Saved data entries:
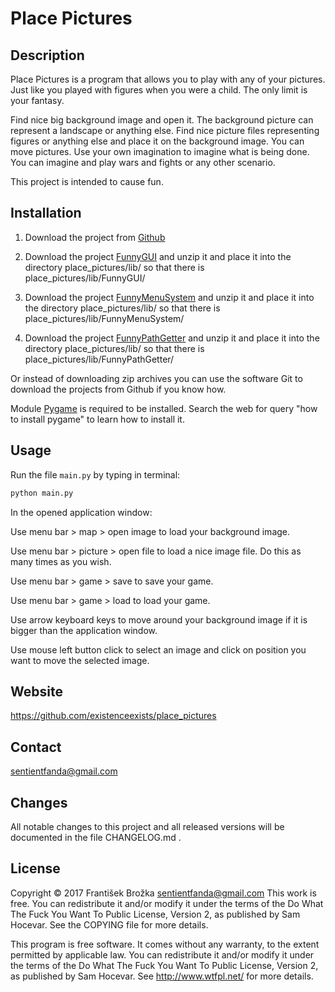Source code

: # Place Pictures


## Description

Place Pictures is a program that allows you to play with any of your pictures. Just like you played with figures when you were a child. The only limit is your fantasy. 

Find nice big background image and open it. The background picture can represent a landscape or anything else. Find nice picture files representing figures or anything else and place it on the background image. You can move pictures. Use your own imagination to imagine what is being done. You can imagine and play wars and fights or any other scenario.

This project is intended to cause fun.


## Installation

1) Download the project from [Github](https://github.com/existenceexists/place_pictures/archive/master.zip)

2) Download the project [FunnyGUI](https://github.com/existenceexists/FunnyGUI/archive/master.zip) and unzip it and place it into the directory place_pictures/lib/ so that there is place_pictures/lib/FunnyGUI/

3) Download the project [FunnyMenuSystem](https://github.com/existenceexists/FunnyMenuSystem/archive/master.zip) and unzip it and place it into the directory place_pictures/lib/ so that there is place_pictures/lib/FunnyMenuSystem/

4) Download the project [FunnyPathGetter](https://github.com/existenceexists/FunnyPathGetter/archive/master.zip) and unzip it and place it into the directory place_pictures/lib/ so that there is place_pictures/lib/FunnyPathGetter/

Or instead of downloading zip archives you can use the software Git to download the projects from Github if you know how.

Module [Pygame](https://www.pygame.org) is required to be installed. Search the web for query "how to install pygame" to learn how to install it.


## Usage

Run the file ```main.py``` by typing in terminal:

```bash
python main.py
```

In the opened application window:

Use 
menu bar > map > open image 
to load your background image.

Use 
menu bar > picture > open file 
to load a nice image file. Do this as many times as you wish.

Use 
menu bar > game > save 
to save your game.

Use 
menu bar > game > load 
to load your game.

Use arrow keyboard keys to move around your background image if it is bigger than the application window. 

Use mouse left button click to select an image and click on position you want to move the selected image. 


## Website

https://github.com/existenceexists/place_pictures


## Contact

sentientfanda@gmail.com


## Changes

All notable changes to this project and all released versions will be documented in the file CHANGELOG.md .


## License

Copyright © 2017 František Brožka <sentientfanda@gmail.com>
This work is free. You can redistribute it and/or modify it under the
terms of the Do What The Fuck You Want To Public License, Version 2,
as published by Sam Hocevar. See the COPYING file for more details.

This program is free software. It comes without any warranty, to
the extent permitted by applicable law. You can redistribute it
and/or modify it under the terms of the Do What The Fuck You Want
To Public License, Version 2, as published by Sam Hocevar. See
http://www.wtfpl.net/ for more details.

- Exercise brief
Each entry above is to be duplicated exactly, and its pictures omitted.

- Task answer
Source code

: # Place Pictures


## Description

Place Pictures is a program that allows you to play with any of your pictures. Just like you played with figures when you were a child. The only limit is your fantasy. 

Find nice big background image and open it. The background picture can represent a landscape or anything else. Find nice picture files representing figures or anything else and place it on the background image. You can move pictures. Use your own imagination to imagine what is being done. You can imagine and play wars and fights or any other scenario.

This project is intended to cause fun.


## Installation

1) Download the project from [Github](https://github.com/existenceexists/place_pictures/archive/master.zip)

2) Download the project [FunnyGUI](https://github.com/existenceexists/FunnyGUI/archive/master.zip) and unzip it and place it into the directory place_pictures/lib/ so that there is place_pictures/lib/FunnyGUI/

3) Download the project [FunnyMenuSystem](https://github.com/existenceexists/FunnyMenuSystem/archive/master.zip) and unzip it and place it into the directory place_pictures/lib/ so that there is place_pictures/lib/FunnyMenuSystem/

4) Download the project [FunnyPathGetter](https://github.com/existenceexists/FunnyPathGetter/archive/master.zip) and unzip it and place it into the directory place_pictures/lib/ so that there is place_pictures/lib/FunnyPathGetter/

Or instead of downloading zip archives you can use the software Git to download the projects from Github if you know how.

Module [Pygame](https://www.pygame.org) is required to be installed. Search the web for query "how to install pygame" to learn how to install it.


## Usage

Run the file ```main.py``` by typing in terminal:

```bash
python main.py
```

In the opened application window:

Use 
menu bar > map > open image 
to load your background image.

Use 
menu bar > picture > open file 
to load a nice image file. Do this as many times as you wish.

Use 
menu bar > game > save 
to save your game.

Use 
menu bar > game > load 
to load your game.

Use arrow keyboard keys to move around your background image if it is bigger than the application window. 

Use mouse left button click to select an image and click on position you want to move the selected image. 


## Website

https://github.com/existenceexists/place_pictures


## Contact

sentientfanda@gmail.com


## Changes

All notable changes to this project and all released versions will be documented in the file CHANGELOG.md .


## License

Copyright © 2017 František Brožka <sentientfanda@gmail.com>
This work is free. You can redistribute it and/or modify it under the
terms of the Do What The Fuck You Want To Public License, Version 2,
as published by Sam Hocevar. See the COPYING file for more details.

This program is free software. It comes without any warranty, to
the extent permitted by applicable law. You can redistribute it
and/or modify it under the terms of the Do What The Fuck You Want
To Public License, Version 2, as published by Sam Hocevar. See
http://www.wtfpl.net/ for more details.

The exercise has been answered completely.